This award from The Grainger College of Engineering further validates Illinois CS professor Chris Fletcher’s research to detect sensitive data when computed via modern processors.
Nominated by Department Head and Abel Bliss Professor of Engineering, Nancy M. Amato, Fletcher was granted $3,000 to use at his discretion. He was celebrated for the accomplishment at the Grainger College of Engineering Faculty Awards Ceremony.
For Fletcher, the award acknowledged a significant project conducted by his research group, which he said spanned multiple students and published papers. It’s dedicated to better understanding what sensitive data is at risk when computed via modern processors.
The roots of the work date back to 2018, when Fletcher paired with fellow Illinois CS professors Josep Torrellas and Darko Marinov to study new defenses against the Spectre and Meltdown attacks.
Making waves publicly at that time, these attacks pried on a weakness within something called speculative execution – which processors utilize to work quickly and efficiently.
“Speculative execution is just one type of hardware optimization in processors today, and we had spent the last couple of years working on just that problem,” Fletcher said. “Then I woke up and had a ‘mid-career’ crisis: Do we really believe that speculative execution is the only optimization capable of leaking that much privacy?”
In response, Fletcher redirected his efforts to answer the much broader question.
“Since we started, we have discovered a spate of hardware optimizations – some proposed, some actually implemented – that can leak previously-thought-to-be-safe data, and some that, in theory, might even leak all of program memory,” he said.

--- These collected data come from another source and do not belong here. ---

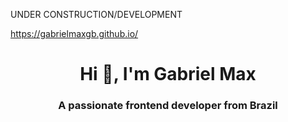 UNDER CONSTRUCTION/DEVELOPMENT


https://gabrielmaxgb.github.io/

<h1 align="center">Hi 👋, I'm Gabriel Max</h1>
<h3 align="center">A passionate frontend developer from Brazil</h3>
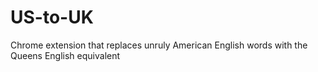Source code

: US-to-UK
=============

Chrome extension that replaces unruly American English words with the Queens English equivalent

The greatest achievement of this most recent project, Fletcher said, was gaining a much broader working group that extended well beyond the University of Illinois Urbana-Champaign to expand the scope and potential of the research.
He said this group includes faculty from the University of Washington; University of Texas, Austin; Stanford University; and MIT.

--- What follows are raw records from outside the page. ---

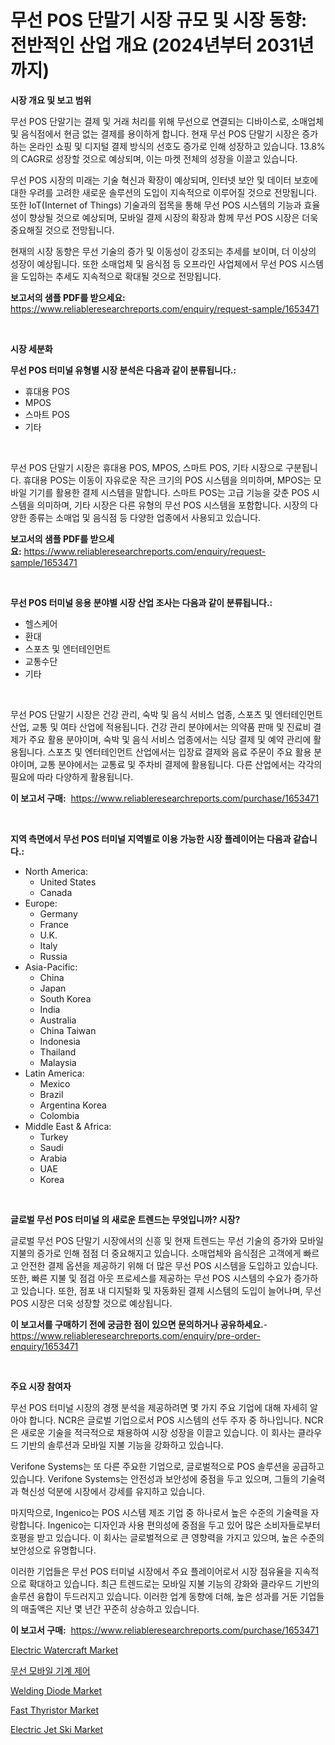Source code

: <p><h1>무선 POS 단말기 시장 규모 및 시장 동향: 전반적인 산업 개요 (2024년부터 2031년까지)</h1></p><p><strong>시장 개요 및 보고 범위</strong></p>
<p><p>무선 POS 단말기는 결제 및 거래 처리를 위해 무선으로 연결되는 디바이스로, 소매업체 및 음식점에서 현금 없는 결제를 용이하게 합니다. 현재 무선 POS 단말기 시장은 증가하는 온라인 쇼핑 및 디지털 결제 방식의 선호도 증가로 인해 성장하고 있습니다. 13.8%의 CAGR로 성장할 것으로 예상되며, 이는 마켓 전체의 성장을 이끌고 있습니다. </p><p>무선 POS 시장의 미래는 기술 혁신과 확장이 예상되며, 인터넷 보안 및 데이터 보호에 대한 우려를 고려한 새로운 솔루션의 도입이 지속적으로 이루어질 것으로 전망됩니다. 또한 IoT(Internet of Things) 기술과의 접목을 통해 무선 POS 시스템의 기능과 효율성이 향상될 것으로 예상되며, 모바일 결제 시장의 확장과 함께 무선 POS 시장은 더욱 중요해질 것으로 전망됩니다.</p><p>현재의 시장 동향은 무선 기술의 증가 및 이동성이 강조되는 추세를 보이며, 더 이상의 성장이 예상됩니다. 또한 소매업체 및 음식점 등 오프라인 사업체에서 무선 POS 시스템을 도입하는 추세도 지속적으로 확대될 것으로 전망됩니다.</p></p>
<p><strong>보고서의 샘플 PDF를 받으세요:</strong> <a href="https://www.reliableresearchreports.com/enquiry/request-sample/1653471">https://www.reliableresearchreports.com/enquiry/request-sample/1653471</a></p>
<p>&nbsp;</p>
<p><strong>시장 세분화</strong></p>
<p><strong>무선 POS 터미널 유형별 시장 분석은 다음과 같이 분류됩니다.:</strong></p>
<p><ul><li>휴대용 POS</li><li>MPOS</li><li>스마트 POS</li><li>기타</li></ul></p>
<p>&nbsp;</p>
<p><p>무선 POS 단말기 시장은 휴대용 POS, MPOS, 스마트 POS, 기타 시장으로 구분됩니다. 휴대용 POS는 이동이 자유로운 작은 크기의 POS 시스템을 의미하며, MPOS는 모바일 기기를 활용한 결제 시스템을 말합니다. 스마트 POS는 고급 기능을 갖춘 POS 시스템을 의미하며, 기타 시장은 다른 유형의 무선 POS 시스템을 포함합니다. 시장의 다양한 종류는 소매업 및 음식점 등 다양한 업종에서 사용되고 있습니다.</p></p>
<p><strong>보고서의 샘플 PDF를 받으세요:</strong>&nbsp;<a href="https://www.reliableresearchreports.com/enquiry/request-sample/1653471">https://www.reliableresearchreports.com/enquiry/request-sample/1653471</a></p>
<p>&nbsp;</p>
<p><strong> 무선 POS 터미널 응용 분야별 시장 산업 조사는 다음과 같이 분류됩니다.:</strong></p>
<p><ul><li>헬스케어</li><li>환대</li><li>스포츠 및 엔터테인먼트</li><li>교통수단</li><li>기타</li></ul></p>
<p>&nbsp;</p>
<p><p>무선 POS 단말기 시장은 건강 관리, 숙박 및 음식 서비스 업종, 스포츠 및 엔터테인먼트 산업, 교통 및 여타 산업에 적용됩니다. 건강 관리 분야에서는 의약품 판매 및 진료비 결제가 주요 활용 분야이며, 숙박 및 음식 서비스 업종에서는 식당 결제 및 예약 관리에 활용됩니다. 스포츠 및 엔터테인먼트 산업에서는 입장료 결제와 음료 주문이 주요 활용 분야이며, 교통 분야에서는 교통료 및 주차비 결제에 활용됩니다. 다른 산업에서는 각각의 필요에 따라 다양하게 활용됩니다.</p></p>
<p><strong>이 보고서 구매:</strong>&nbsp; <a href="https://www.reliableresearchreports.com/purchase/1653471">https://www.reliableresearchreports.com/purchase/1653471</a></p>
<p>&nbsp;</p>
<p><strong>지역 측면에서 무선 POS 터미널 지역별로 이용 가능한 시장 플레이어는 다음과 같습니다.:</strong></p>
<p><ul>
    <li>
        North America:
        <ul>
            <li>United States</li>
            <li>Canada</li>
        </ul>
    </li>
    <li>
        Europe:
        <ul>
            <li>Germany</li>
            <li>France</li>
            <li>U.K.</li>
            <li>Italy</li>
            <li>Russia</li>
        </ul>
    </li>
    <li>
        Asia-Pacific:
        <ul>
            <li>China</li>
            <li>Japan</li>
            <li>South Korea</li>
            <li>India</li>
            <li>Australia</li>
            <li>China Taiwan</li>
            <li>Indonesia</li>
            <li>Thailand</li>
            <li>Malaysia</li>
        </ul>
    </li>
    <li>
        Latin America:
        <ul>
            <li>Mexico</li>
            <li>Brazil</li>
            <li>Argentina Korea</li>
            <li>Colombia</li>
        </ul>
    </li>
    <li>
        Middle East & Africa:
        <ul>
            <li>Turkey</li>
            <li>Saudi</li>
            <li>Arabia</li>
            <li>UAE</li>
            <li>Korea</li>
        </ul>
    </li>
    </ul></p>
<p>&nbsp;</p>
<p><strong>글로벌 무선 POS 터미널 의 새로운 트렌드는 무엇입니까? 시장?</strong></p>
<p><p>글로벌 무선 POS 단말기 시장에서의 신흥 및 현재 트렌드는 무선 기술의 증가와 모바일 지불의 증가로 인해 점점 더 중요해지고 있습니다. 소매업체와 음식점은 고객에게 빠르고 안전한 결제 옵션을 제공하기 위해 더 많은 무선 POS 시스템을 도입하고 있습니다. 또한, 빠른 지불 및 점검 아웃 프로세스를 제공하는 무선 POS 시스템의 수요가 증가하고 있습니다. 또한, 점포 내 디지털화 및 자동화된 결제 시스템의 도입이 늘어나며, 무선 POS 시장은 더욱 성장할 것으로 예상됩니다.</p></p>
<p><strong>이 보고서를 구매하기 전에 궁금한 점이 있으면 문의하거나 공유하세요.</strong>- <a href="https://www.reliableresearchreports.com/enquiry/pre-order-enquiry/1653471">https://www.reliableresearchreports.com/enquiry/pre-order-enquiry/1653471</a></p>
<p>&nbsp;</p>
<p><strong>주요 시장 참여자</strong></p>
<p><p>무선 POS 터미널 시장의 경쟁 분석을 제공하려면 몇 가지 주요 기업에 대해 자세히 알아야 합니다. NCR은 글로벌 기업으로서 POS 시스템의 선두 주자 중 하나입니다. NCR은 새로운 기술을 적극적으로 채용하여 시장 성장을 이끌고 있습니다. 이 회사는 클라우드 기반의 솔루션과 모바일 지불 기능을 강화하고 있습니다.</p><p>Verifone Systems는 또 다른 주요한 기업으로, 글로벌적으로 POS 솔루션을 공급하고 있습니다. Verifone Systems는 안전성과 보안성에 중점을 두고 있으며, 그들의 기술력과 혁신성 덕분에 시장에서 강세를 유지하고 있습니다.</p><p>마지막으로, Ingenico는 POS 시스템 제조 기업 중 하나로서 높은 수준의 기술력을 자랑합니다. Ingenico는 디자인과 사용 편의성에 중점을 두고 있어 많은 소비자들로부터 호평을 받고 있습니다. 이 회사는 글로벌적으로 큰 영향력을 가지고 있으며, 높은 수준의 보안성으로 유명합니다.</p><p>이러한 기업들은 무선 POS 터미널 시장에서 주요 플레이어로서 시장 점유율을 지속적으로 확대하고 있습니다. 최근 트렌드로는 모바일 지불 기능의 강화와 클라우드 기반의 솔루션 융합이 두드러지고 있습니다. 이러한 업계 동향에 더해, 높은 성과를 거둔 기업들의 매출액은 지난 몇 년간 꾸준히 상승하고 있습니다.</p></p>
<p><strong>이 보고서 구매:</strong>&nbsp;&nbsp;<a href="https://www.reliableresearchreports.com/purchase/1653471">https://www.reliableresearchreports.com/purchase/1653471</a></p>
<p><p><a href="https://issuu.com/reportprime-2/docs/electric-watercraft-market-size-2030.pptx">Electric Watercraft Market</a></p><p><a href="https://github.com/Penelolack456456/Market-Research-Report-List-1/blob/main/405500010857.md">무선 모바일 기계 제어</a></p><p><a href="https://github.com/angelajermaine/Market-Research-Report-List-2/blob/main/welding-diode-market.md">Welding Diode Market</a></p><p><a href="https://github.com/provorikovar/Market-Research-Report-List-3/blob/main/fast-thyristor-market.md">Fast Thyristor Market</a></p><p><a href="https://issuu.com/reportprime-2/docs/electric-jet-ski-market-size-2030.pptx">Electric Jet Ski Market</a></p></p>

Not only was he thrilled to help oversee these research developments, Fletcher also especially enjoyed seeing how his students have grown through the work.
“I am just at the stage of graduating my first students, and their trajectories are now clear and extremely impressive. Their rate-of-growth has been spectacular; much more so than when I was their age,” Fletcher said.
The Dean’s Award for Excellence in Research, he said, affirms that colleagues here view the work as important, empowering him even further to tackle the difficult but meaningful questions he’s posing.